The Bury FC delegate at a landmark meeting of the Professional Footballers' Association at Manchester's Grand Hotel, in early January 1961, had just declared that a strike on the issue was wrong – because his father, a miner, didn't earn as much as he did – when Banks stood up. "I'd like to tell your father that I know the pits are a tough life," is how Banks' Lancashire vernacular roughly translates. "But there won't be 30,000 people watching him mine coal on Monday morning, while there will be 30,000 watching me trying to stop Brother Matthews here." The power of the speech and the theatricality of Banks pointing at Stanley Matthews brought the house down. Jimmy Armfield and Sir Bobby Charlton both still remember it like yesterday.

The current PFA chief executive, Gordon Taylor, observes in his foreword to Seddon's book that "today's multi-million pound footballers owe a great deal" to Banks but this story is also deeply relevant to the way that a very significant preoccupation of the current playing fraternity is being tackled. Money is no problem and no object now, of course, yet there are at least 30 present and former players who will tell you that the incipient racial discrimination in the game frustrates them as much as the belief that such prejudice has been eradicated, simply because fans don't throw bananas any more.

So where are the Premier League warriors to fight this particular battle in the way that Banks once did? The words of elite players carry weight in these days of celebrity and the only star who has been ready to speak up is the Reading striker Jason Roberts. Quietly, behind the scenes, Roberts has been fighting, chivvying and, where necessary, castigating the PFA over the past year for failing to tackle his concerns about the absence of resources to provide an effective voice for black players.

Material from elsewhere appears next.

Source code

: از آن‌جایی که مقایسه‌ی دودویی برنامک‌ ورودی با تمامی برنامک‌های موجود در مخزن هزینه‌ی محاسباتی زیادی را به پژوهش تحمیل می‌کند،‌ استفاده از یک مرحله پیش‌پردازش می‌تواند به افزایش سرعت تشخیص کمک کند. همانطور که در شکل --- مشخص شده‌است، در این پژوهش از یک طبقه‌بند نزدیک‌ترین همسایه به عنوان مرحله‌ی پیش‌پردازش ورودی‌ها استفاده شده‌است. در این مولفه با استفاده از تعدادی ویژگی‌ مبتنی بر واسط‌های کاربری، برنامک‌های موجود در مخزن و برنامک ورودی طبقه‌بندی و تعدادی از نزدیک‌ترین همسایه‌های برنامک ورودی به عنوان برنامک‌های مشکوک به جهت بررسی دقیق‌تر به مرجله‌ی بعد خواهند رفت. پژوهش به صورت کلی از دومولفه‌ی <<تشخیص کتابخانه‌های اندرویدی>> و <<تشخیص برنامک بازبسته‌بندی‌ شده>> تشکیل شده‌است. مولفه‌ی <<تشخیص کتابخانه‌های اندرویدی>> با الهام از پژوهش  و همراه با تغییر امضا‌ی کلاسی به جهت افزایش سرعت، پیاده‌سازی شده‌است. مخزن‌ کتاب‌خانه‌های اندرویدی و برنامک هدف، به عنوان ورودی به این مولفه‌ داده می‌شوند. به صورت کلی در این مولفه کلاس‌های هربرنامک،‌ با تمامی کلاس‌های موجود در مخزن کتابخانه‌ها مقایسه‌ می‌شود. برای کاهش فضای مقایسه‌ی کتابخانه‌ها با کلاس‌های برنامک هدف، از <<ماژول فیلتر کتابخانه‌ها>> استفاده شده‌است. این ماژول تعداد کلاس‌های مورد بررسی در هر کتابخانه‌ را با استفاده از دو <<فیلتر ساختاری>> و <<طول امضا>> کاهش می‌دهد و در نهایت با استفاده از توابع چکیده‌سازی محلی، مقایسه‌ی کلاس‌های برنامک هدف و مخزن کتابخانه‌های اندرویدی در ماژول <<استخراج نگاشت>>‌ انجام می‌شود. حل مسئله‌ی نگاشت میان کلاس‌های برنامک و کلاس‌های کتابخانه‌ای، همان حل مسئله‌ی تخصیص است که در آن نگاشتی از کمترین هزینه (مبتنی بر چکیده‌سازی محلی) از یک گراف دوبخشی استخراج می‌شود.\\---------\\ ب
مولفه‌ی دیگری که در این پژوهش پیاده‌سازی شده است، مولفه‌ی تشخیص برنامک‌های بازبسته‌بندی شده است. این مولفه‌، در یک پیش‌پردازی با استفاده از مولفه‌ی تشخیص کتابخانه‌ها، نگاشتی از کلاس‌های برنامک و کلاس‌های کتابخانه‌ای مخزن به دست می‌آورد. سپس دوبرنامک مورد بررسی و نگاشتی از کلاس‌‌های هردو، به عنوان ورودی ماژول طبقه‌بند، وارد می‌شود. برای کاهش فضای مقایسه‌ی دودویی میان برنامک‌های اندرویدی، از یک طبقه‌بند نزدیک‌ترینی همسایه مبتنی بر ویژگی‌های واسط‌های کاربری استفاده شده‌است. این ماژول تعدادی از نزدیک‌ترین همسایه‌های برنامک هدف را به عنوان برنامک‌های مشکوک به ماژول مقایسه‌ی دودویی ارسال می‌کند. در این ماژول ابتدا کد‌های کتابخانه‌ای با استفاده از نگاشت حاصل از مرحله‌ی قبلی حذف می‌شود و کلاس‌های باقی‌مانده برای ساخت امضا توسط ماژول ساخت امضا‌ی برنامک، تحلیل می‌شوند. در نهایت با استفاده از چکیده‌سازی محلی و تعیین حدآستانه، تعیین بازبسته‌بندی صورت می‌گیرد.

As a last resort he took a risk last month, by making his frustrations public and putting aside a Kick It Out T-shirt. He immediately received a mocking rebuke from Sir Alex Ferguson and faced accusations about not making clear what black players wanted. Within hours of him detailing, in these pages, what he had been demanding all along the PFA miraculously finally committed publicly to work on a very similar six-point action plan. This small but significant accomplishment for Roberts was eclipsed when Rio and Anton Ferdinand issued some vague quotes on the subject, through their management company, a few hours later. They took the headlines and spotlight.

The point of all this being that it does not take intellectual insight and a university education to put right the wrongs that exist in the game. The story of the indefatigable Banks, with his school-leavers' certificate and almost indecipherable Lancashire accent, demonstrates that players have a job to do where injustice and prejudice exist within the game. There are enough players who share Roberts' view to ensure that he is not a lone warrior. Time to stop pointing and speak up.